[Stored data]
════════════════════

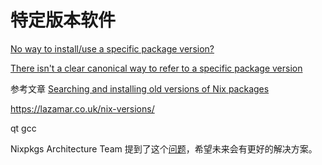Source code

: #  特定版本软件


[No way to install/use a specific package version?](https://github.com/NixOS/nixpkgs/issues/9682)

[There isn't a clear canonical way to refer to a specific package version](https://github.com/NixOS/nixpkgs/issues/93327)


参考文章 [Searching and installing old versions of Nix packages](https://lazamar.github.io/download-specific-package-version-with-nix/)

https://lazamar.co.uk/nix-versions/


qt gcc 

Nixpkgs Architecture Team 提到了这个[问题](https://github.com/nixpkgs-architecture/issues/issues/2)，希望未来会有更好的解决方案。
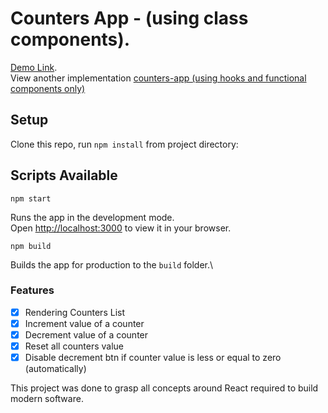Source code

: # Counters App - (using class components).
[Demo Link](https://merzainc.github.io/counters).\
View another implementation [counters-app (using hooks and functional components only)](https://github.com/merzainc/counters-hooks)

## Setup
Clone this repo, run `npm install` from project directory:

## Scripts Available

    npm start

Runs the app in the development mode.\
Open [http://localhost:3000](http://localhost:3000) to view it in your browser.

    npm build

Builds the app for production to the `build` folder.\

### Features

- [x] Rendering Counters List
- [x] Increment value of a counter
- [x] Decrement value of a counter
- [x] Reset all counters value
- [x] Disable decrement btn if counter value is less or equal to zero (automatically)

This project was done to grasp all concepts around React required to build modern software.




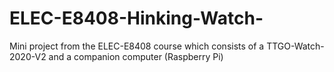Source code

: # ELEC-E8408-Hinking-Watch-
Mini project from the ELEC-E8408 course which consists of a TTGO-Watch-2020-V2 and a companion computer (Raspberry Pi)
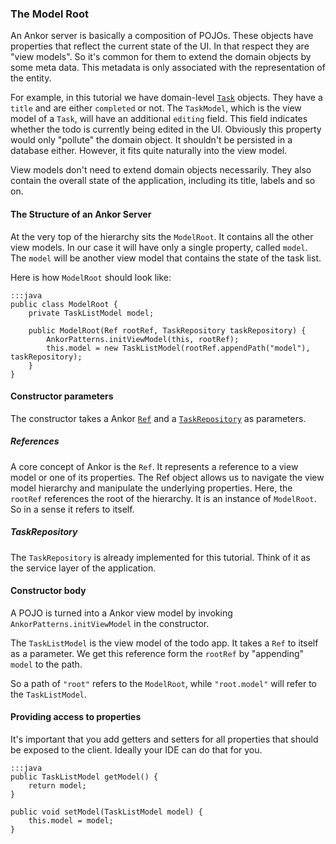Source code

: ### The Model Root

An Ankor server is basically a composition of POJOs.
These objects have properties that reflect the current state of the UI.
In that respect they are "view models".
So it's common for them to extend the domain objects by some meta data.
This metadata is only associated with the representation of the entity.

For example, in this tutorial we have domain-level [`Task`][1] objects.
They have a `title` and are either `completed` or not.
The `TaskModel`, which is the view model of a `Task`, will have an additional `editing` field.
This field indicates whether the todo is currently being edited in the UI.
Obviously this property would only "pollute" the domain object.
It shouldn't be persisted in a database either.
However, it fits quite naturally into the view model.

View models don't need to extend domain objects necessarily.
They also contain the overall state of the application, including its title, labels and so on.

#### The Structure of an Ankor Server

At the very top of the hierarchy sits the `ModelRoot`.
It contains all the other view models.
In our case it will have only a single property, called `model`.
The `model` will be another view model that contains the state of the task list.

Here is how `ModelRoot` should look like:

    :::java
    public class ModelRoot {
        private TaskListModel model;

        public ModelRoot(Ref rootRef, TaskRepository taskRepository) {
            AnkorPatterns.initViewModel(this, rootRef);
            this.model = new TaskListModel(rootRef.appendPath("model"), taskRepository);
        }
    }
    
#### Constructor parameters

The constructor takes a Ankor [`Ref`][2] and a [`TaskRepository`][3] as parameters.

##### References

A core concept of Ankor is the `Ref`.
It represents a reference to a view model or one of its properties.
The Ref object allows us to navigate the view model hierarchy and manipulate the underlying properties.
Here, the `rootRef` references the root of the hierarchy. 
It is an instance of `ModelRoot`. 
So in a sense it refers to itself.

##### TaskRepository

The `TaskRepository` is already implemented for this tutorial.
Think of it as the service layer of the application.

#### Constructor body

A POJO is turned into a Ankor view model by invoking `AnkorPatterns.initViewModel` in the constructor.

The `TaskListModel` is the view model of the todo app. 
It takes a `Ref` to itself as a parameter.
We get this reference form the `rootRef` by "appending" `model` to the path.

So a path of `"root"` refers to the `ModelRoot`, while `"root.model"` will refer to the `TaskListModel`.

#### Providing access to properties

It's important that you add getters and setters for all properties that should be exposed to the client.
Ideally your IDE can do that for you.

    :::java
    public TaskListModel getModel() {
        return model;
    }

    public void setModel(TaskListModel model) {
        this.model = model;
    }


[1]: https://github.com/ankor-io/ankor-todo-tutorial/blob/server-step-2/todo-server/src/main/java/io/ankor/tutorial/model/Task.java
[2]: http://ankor.io/static/javadoc/apidocs-0.3/at/irian/ankor/ref/Ref.html
[3]: https://github.com/ankor-io/ankor-todo-tutorial/blob/server-step-2/todo-server/src/main/java/io/ankor/tutorial/model/TaskRepository.java
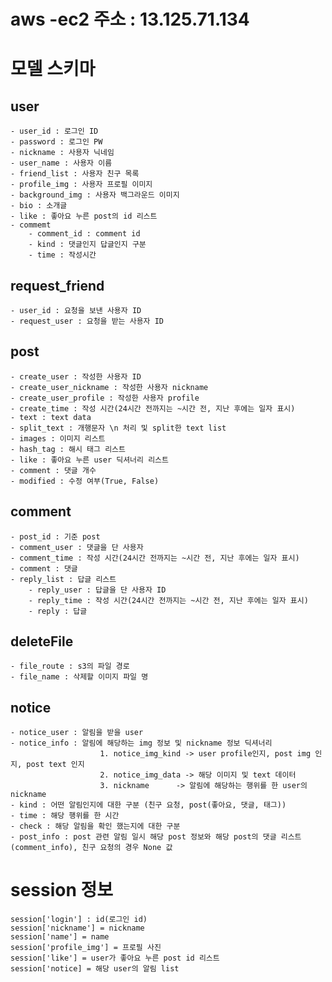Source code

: # aws -ec2 주소 : 13.125.71.134

# 모델 스키마

## user
	- user_id : 로그인 ID
    - password : 로그인 PW
    - nickname : 사용자 닉네임
	- user_name : 사용자 이름
	- friend_list : 사용자 친구 목록
    - profile_img : 사용자 프로필 이미지
    - background_img : 사용자 백그라운드 이미지
    - bio : 소개글
    - like : 좋아요 누른 post의 id 리스트
    - commemt
        - comment_id : comment id
        - kind : 댓글인지 답글인지 구분
        - time : 작성시간

## request_friend
	- user_id : 요청을 보낸 사용자 ID
	- request_user : 요청을 받는 사용자 ID
	
## post
    - create_user : 작성한 사용자 ID
    - create_user_nickname : 작성한 사용자 nickname
    - create_user_profile : 작성한 사용자 profile  
    - create_time : 작성 시간(24시간 전까지는 ~시간 전, 지난 후에는 일자 표시)
	- text : text data
    - split_text : 개행문자 \n 처리 및 split한 text list
	- images : 이미지 리스트
    - hash_tag : 해시 태그 리스트
    - like : 좋아요 누른 user 딕셔너리 리스트
    - comment : 댓글 개수
    - modified : 수정 여부(True, False)

## comment
    - post_id : 기준 post 
    - comment_user : 댓글을 단 사용자 
    - comment_time : 작성 시간(24시간 전까지는 ~시간 전, 지난 후에는 일자 표시)
    - comment : 댓글
    - reply_list : 답글 리스트
        - reply_user : 답글을 단 사용자 ID
        - reply_time : 작성 시간(24시간 전까지는 ~시간 전, 지난 후에는 일자 표시)
        - reply : 답글

## deleteFile
    - file_route : s3의 파일 경로
    - file_name : 삭제할 이미지 파일 명

## notice
    - notice_user : 알림을 받을 user
    - notice_info : 알림에 해당하는 img 정보 및 nickname 정보 딕셔너리
                        1. notice_img_kind -> user profile인지, post img 인지, post text 인지
                        2. notice_img_data -> 해당 이미지 및 text 데이터
                        3. nickname      -> 알림에 해당하는 행위를 한 user의 nickname
    - kind : 어떤 알림인지에 대한 구분 (친구 요청, post(좋아요, 댓글, 태그))
    - time : 해당 행위를 한 시간
    - check : 해당 알림을 확인 했는지에 대한 구분
    - post_info : post 관련 알림 일시 해당 post 정보와 해당 post의 댓글 리스트(comment_info), 친구 요청의 경우 None 값

# session 정보
    session['login'] : id(로그인 id)
    session['nickname'] = nickname
    session['name'] = name
    session['profile_img'] = 프로필 사진
    session['like'] = user가 좋아요 누른 post id 리스트 
    session['notice] = 해당 user의 알림 list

════════════════════

### [EXERCISE]
Each line from the one containing "- reply_user : 답글을 단 사용자 ID" to the end of the records should be echoed exactly, and no other line.

### [RESPONSE BOX]
        - reply_user : 답글을 단 사용자 ID
        - reply_time : 작성 시간(24시간 전까지는 ~시간 전, 지난 후에는 일자 표시)
        - reply : 답글

## deleteFile
    - file_route : s3의 파일 경로
    - file_name : 삭제할 이미지 파일 명

## notice
    - notice_user : 알림을 받을 user
    - notice_info : 알림에 해당하는 img 정보 및 nickname 정보 딕셔너리
                        1. notice_img_kind -> user profile인지, post img 인지, post text 인지
                        2. notice_img_data -> 해당 이미지 및 text 데이터
                        3. nickname      -> 알림에 해당하는 행위를 한 user의 nickname
    - kind : 어떤 알림인지에 대한 구분 (친구 요청, post(좋아요, 댓글, 태그))
    - time : 해당 행위를 한 시간
    - check : 해당 알림을 확인 했는지에 대한 구분
    - post_info : post 관련 알림 일시 해당 post 정보와 해당 post의 댓글 리스트(comment_info), 친구 요청의 경우 None 값

# session 정보
    session['login'] : id(로그인 id)
    session['nickname'] = nickname
    session['name'] = name
    session['profile_img'] = 프로필 사진
    session['like'] = user가 좋아요 누른 post id 리스트 
    session['notice] = 해당 user의 알림 list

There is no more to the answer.